RECHARGEABLE BATTERY MODULE

A rechargeable battery module includes: a plurality of unit cells arranged in a first direction; a pair of end plates arranged at opposite end portions in the first direction and supporting the unit cells; a pair of side plates supporting the unit cells at opposite end portions in a second direction crossing the first direction and including a flange portion extended in the second direction; and a side insulation between the unit cells and the side plates, and the side insulation includes a first insulating portion between the flange portion and the unit cells.

CROSS-REFERENCE TO RELATED APPLICATION

The present application claims priority to and the benefit of Korean Patent Application No. 10-2023-0043703, filed on Apr. 3, 2023 in the Korean Intellectual Property Office, the entire content of which is herein incorporated by reference.

BACKGROUND

Aspects of embodiments of the present disclosure relate to a rechargeable battery module.

2. Description of Related Art

A rechargeable battery is a battery that is repeatedly charged and discharged.

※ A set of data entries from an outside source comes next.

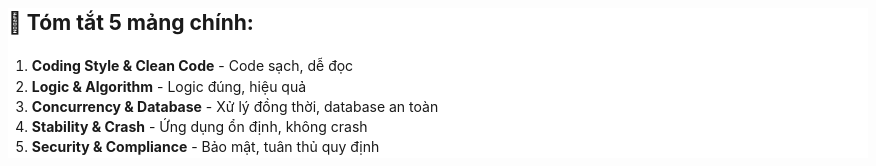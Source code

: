 
## 🎯 Tóm tắt 5 mảng chính:

1. **Coding Style & Clean Code** - Code sạch, dễ đọc
2. **Logic & Algorithm** - Logic đúng, hiệu quả
3. **Concurrency & Database** - Xử lý đồng thời, database an toàn
4. **Stability & Crash** - Ứng dụng ổn định, không crash
5. **Security & Compliance** - Bảo mật, tuân thủ quy định
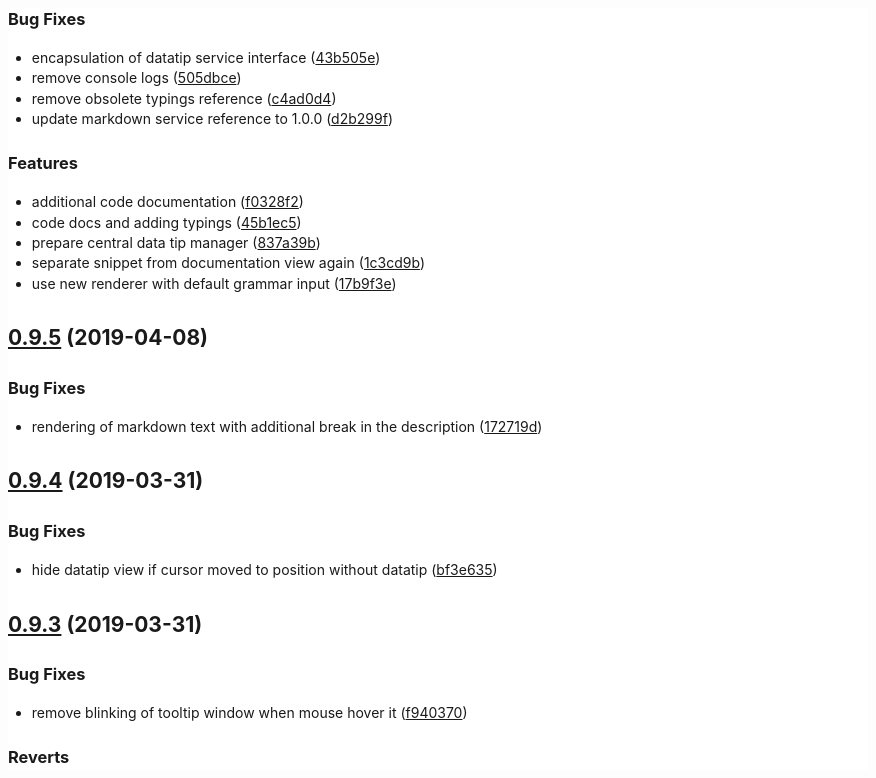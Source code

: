 ### Bug Fixes

- encapsulation of datatip service interface ([43b505e](https://github.com/atom-community/atom-ide-datatip/commit/43b505e))
- remove console logs ([505dbce](https://github.com/atom-community/atom-ide-datatip/commit/505dbce))
- remove obsolete typings reference ([c4ad0d4](https://github.com/atom-community/atom-ide-datatip/commit/c4ad0d4))
- update markdown service reference to 1.0.0 ([d2b299f](https://github.com/atom-community/atom-ide-datatip/commit/d2b299f))

### Features

- additional code documentation ([f0328f2](https://github.com/atom-community/atom-ide-datatip/commit/f0328f2))
- code docs and adding typings ([45b1ec5](https://github.com/atom-community/atom-ide-datatip/commit/45b1ec5))
- prepare central data tip manager ([837a39b](https://github.com/atom-community/atom-ide-datatip/commit/837a39b))
- separate snippet from documentation view again ([1c3cd9b](https://github.com/atom-community/atom-ide-datatip/commit/1c3cd9b))
- use new renderer with default grammar input ([17b9f3e](https://github.com/atom-community/atom-ide-datatip/commit/17b9f3e))

## [0.9.5](https://github.com/atom-community/atom-ide-datatip/compare/v0.9.4...v0.9.5) (2019-04-08)

### Bug Fixes

- rendering of markdown text with additional break in the description ([172719d](https://github.com/atom-community/atom-ide-datatip/commit/172719d))

## [0.9.4](https://github.com/atom-community/atom-ide-datatip/compare/v0.9.3...v0.9.4) (2019-03-31)

### Bug Fixes

- hide datatip view if cursor moved to position without datatip ([bf3e635](https://github.com/atom-community/atom-ide-datatip/commit/bf3e635))

## [0.9.3](https://github.com/atom-community/atom-ide-datatip/compare/v0.9.2...v0.9.3) (2019-03-31)

### Bug Fixes

- remove blinking of tooltip window when mouse hover it ([f940370](https://github.com/atom-community/atom-ide-datatip/commit/f940370))

### Reverts
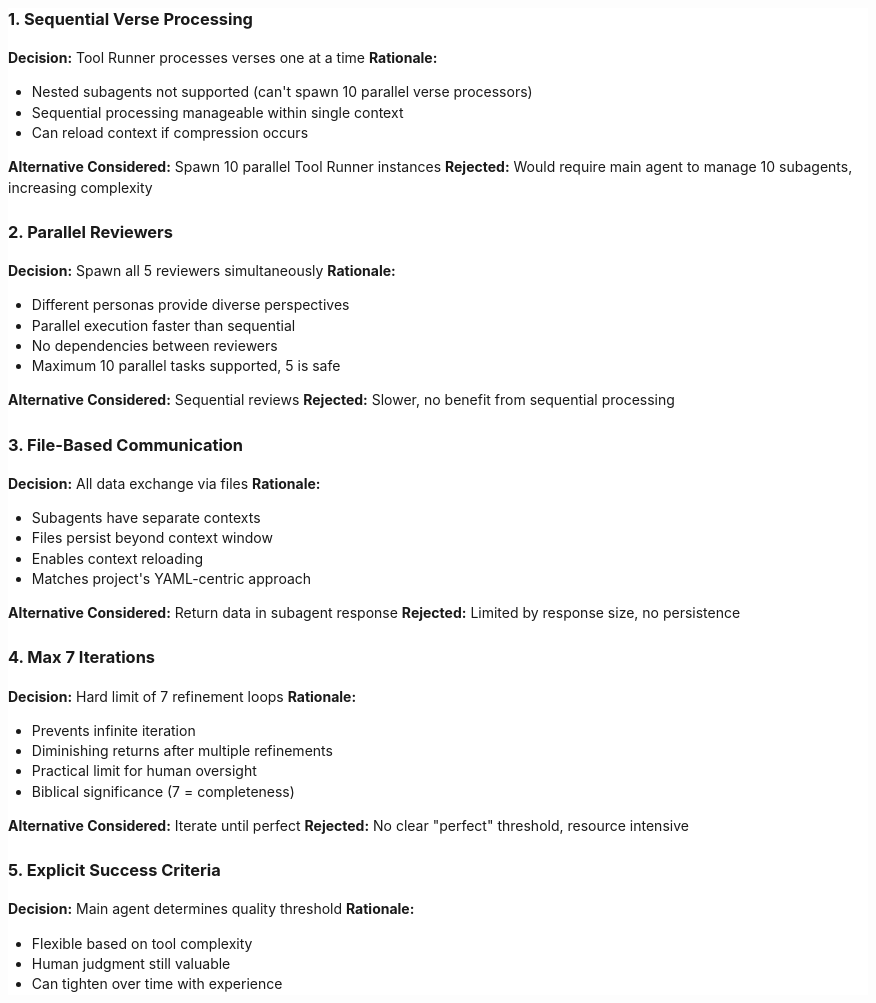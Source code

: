 ### 1. Sequential Verse Processing

**Decision:** Tool Runner processes verses one at a time
**Rationale:**
- Nested subagents not supported (can't spawn 10 parallel verse processors)
- Sequential processing manageable within single context
- Can reload context if compression occurs

**Alternative Considered:** Spawn 10 parallel Tool Runner instances
**Rejected:** Would require main agent to manage 10 subagents, increasing complexity

### 2. Parallel Reviewers

**Decision:** Spawn all 5 reviewers simultaneously
**Rationale:**
- Different personas provide diverse perspectives
- Parallel execution faster than sequential
- No dependencies between reviewers
- Maximum 10 parallel tasks supported, 5 is safe

**Alternative Considered:** Sequential reviews
**Rejected:** Slower, no benefit from sequential processing

### 3. File-Based Communication

**Decision:** All data exchange via files
**Rationale:**
- Subagents have separate contexts
- Files persist beyond context window
- Enables context reloading
- Matches project's YAML-centric approach

**Alternative Considered:** Return data in subagent response
**Rejected:** Limited by response size, no persistence

### 4. Max 7 Iterations

**Decision:** Hard limit of 7 refinement loops
**Rationale:**
- Prevents infinite iteration
- Diminishing returns after multiple refinements
- Practical limit for human oversight
- Biblical significance (7 = completeness)

**Alternative Considered:** Iterate until perfect
**Rejected:** No clear "perfect" threshold, resource intensive

### 5. Explicit Success Criteria

**Decision:** Main agent determines quality threshold
**Rationale:**
- Flexible based on tool complexity
- Human judgment still valuable
- Can tighten over time with experience
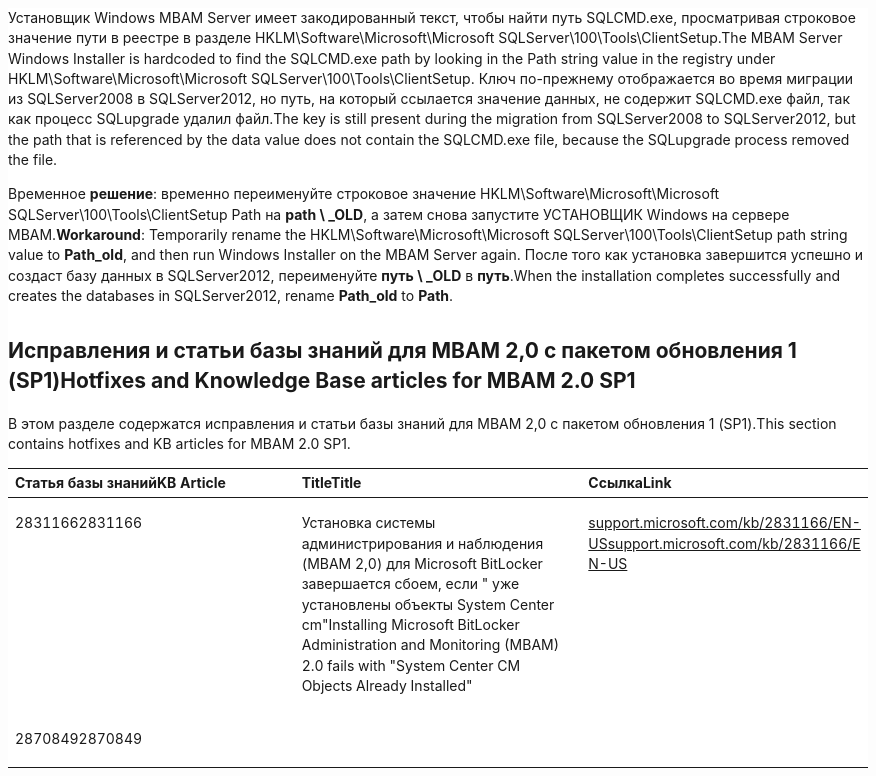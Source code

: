 <span data-ttu-id="71e60-171">Установщик Windows MBAM Server имеет закодированный текст, чтобы найти путь SQLCMD.exe, просматривая строковое значение пути в реестре в разделе HKLM\\Software\\Microsoft\\Microsoft SQLServer\\100\\Tools\\ClientSetup.</span><span class="sxs-lookup"><span data-stu-id="71e60-171">The MBAM Server Windows Installer is hardcoded to find the SQLCMD.exe path by looking in the Path string value in the registry under HKLM\\Software\\Microsoft\\Microsoft SQLServer\\100\\Tools\\ClientSetup.</span></span> <span data-ttu-id="71e60-172">Ключ по-прежнему отображается во время миграции из SQLServer2008 в SQLServer2012, но путь, на который ссылается значение данных, не содержит SQLCMD.exe файл, так как процесс SQLupgrade удалил файл.</span><span class="sxs-lookup"><span data-stu-id="71e60-172">The key is still present during the migration from SQLServer2008 to SQLServer2012, but the path that is referenced by the data value does not contain the SQLCMD.exe file, because the SQLupgrade process removed the file.</span></span>

<span data-ttu-id="71e60-173">Временное **решение**: временно переименуйте строковое значение HKLM\\Software\\Microsoft\\Microsoft SQLServer\\100\\Tools\\ClientSetup Path на **path \ _OLD**, а затем снова запустите УСТАНОВЩИК Windows на сервере MBAM.</span><span class="sxs-lookup"><span data-stu-id="71e60-173">**Workaround**: Temporarily rename the HKLM\\Software\\Microsoft\\Microsoft SQLServer\\100\\Tools\\ClientSetup path string value to **Path\_old**, and then run Windows Installer on the MBAM Server again.</span></span> <span data-ttu-id="71e60-174">После того как установка завершится успешно и создаст базу данных в SQLServer2012, переименуйте **путь \ _OLD** в **путь**.</span><span class="sxs-lookup"><span data-stu-id="71e60-174">When the installation completes successfully and creates the databases in SQLServer2012, rename **Path\_old** to **Path**.</span></span>

## <span data-ttu-id="71e60-175">Исправления и статьи базы знаний для MBAM 2,0 с пакетом обновления 1 (SP1)</span><span class="sxs-lookup"><span data-stu-id="71e60-175">Hotfixes and Knowledge Base articles for MBAM 2.0 SP1</span></span>


<span data-ttu-id="71e60-176">В этом разделе содержатся исправления и статьи базы знаний для MBAM 2,0 с пакетом обновления 1 (SP1).</span><span class="sxs-lookup"><span data-stu-id="71e60-176">This section contains hotfixes and KB articles for MBAM 2.0 SP1.</span></span>

<table>
<colgroup>
<col width="33%" />
<col width="33%" />
<col width="33%" />
</colgroup>
<thead>
<tr class="header">
<th align="left"><strong><span data-ttu-id="71e60-177">Статья базы знаний</span><span class="sxs-lookup"><span data-stu-id="71e60-177">KB Article</span></span></strong></th>
<th align="left"><span data-ttu-id="71e60-178">Title</span><span class="sxs-lookup"><span data-stu-id="71e60-178">Title</span></span></th>
<th align="left"><strong><span data-ttu-id="71e60-179">Ссылка</span><span class="sxs-lookup"><span data-stu-id="71e60-179">Link</span></span></strong></th>
</tr>
</thead>
<tbody>
<tr class="odd">
<td align="left"><p><span data-ttu-id="71e60-180">2831166</span><span class="sxs-lookup"><span data-stu-id="71e60-180">2831166</span></span></p></td>
<td align="left"><p><span data-ttu-id="71e60-181">Установка системы администрирования и наблюдения (MBAM 2,0) для Microsoft BitLocker завершается сбоем, если &quot; уже установлены объекты System Center cm&quot;</span><span class="sxs-lookup"><span data-stu-id="71e60-181">Installing Microsoft BitLocker Administration and Monitoring (MBAM) 2.0 fails with &quot;System Center CM Objects Already Installed&quot;</span></span></p></td>
<td align="left"><p><a href="https://support.microsoft.com/kb/2831166/EN-US" data-raw-source="[support.microsoft.com/kb/2831166/EN-US](https://support.microsoft.com/kb/2831166/EN-US)"><span data-ttu-id="71e60-182">support.microsoft.com/kb/2831166/EN-US</span><span class="sxs-lookup"><span data-stu-id="71e60-182">support.microsoft.com/kb/2831166/EN-US</span></span></a></p></td>
</tr>
<tr class="even">
<td align="left"><p><span data-ttu-id="71e60-183">2870849</span><span class="sxs-lookup"><span data-stu-id="71e60-183">2870849</span></span></p></td>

A conventional rechargeable battery module includes a plurality of unit cells arranged in a direction, an end plate disposed at both ends in the direction, a side plate disposed at both ends in another direction, and a side insulation disposed between the unit cells and the side plate to be adhered to the side plate.

However, the conventional rechargeable battery module has a problem in that a portion of the side insulation is separated from the side plate.

SUMMARY

According to an aspect of embodiments of the present disclosure, a rechargeable battery module including a side insulation that is prevented (prevented or substantially prevented) or suppressed from being spaced apart from a flange portion of a side plate supporting a plurality of unit cells is provided.

According to another aspect of embodiments of the present disclosure, a rechargeable battery module including a side insulation in which a double structure in which an increase in thickness is minimized or reduced is applied to a flange portion of the side plate supporting a plurality of unit cells to improve insulation reliability between the unit cells and the side plate and to suppress an increase in thickness of an entire module.

According to one or more embodiments, a rechargeable battery module includes: a plurality of unit cells arranged in a first direction; a pair of end plates arranged at opposite end portions in the first direction and supporting the unit cells; a pair of side plates supporting the unit cells at opposite end portions in a second direction crossing the first direction and including a flange portion extended in the second direction; and a side insulation between the unit cells and the side plates, and the side insulation includes a first insulating portion between the flange portion and the unit cells.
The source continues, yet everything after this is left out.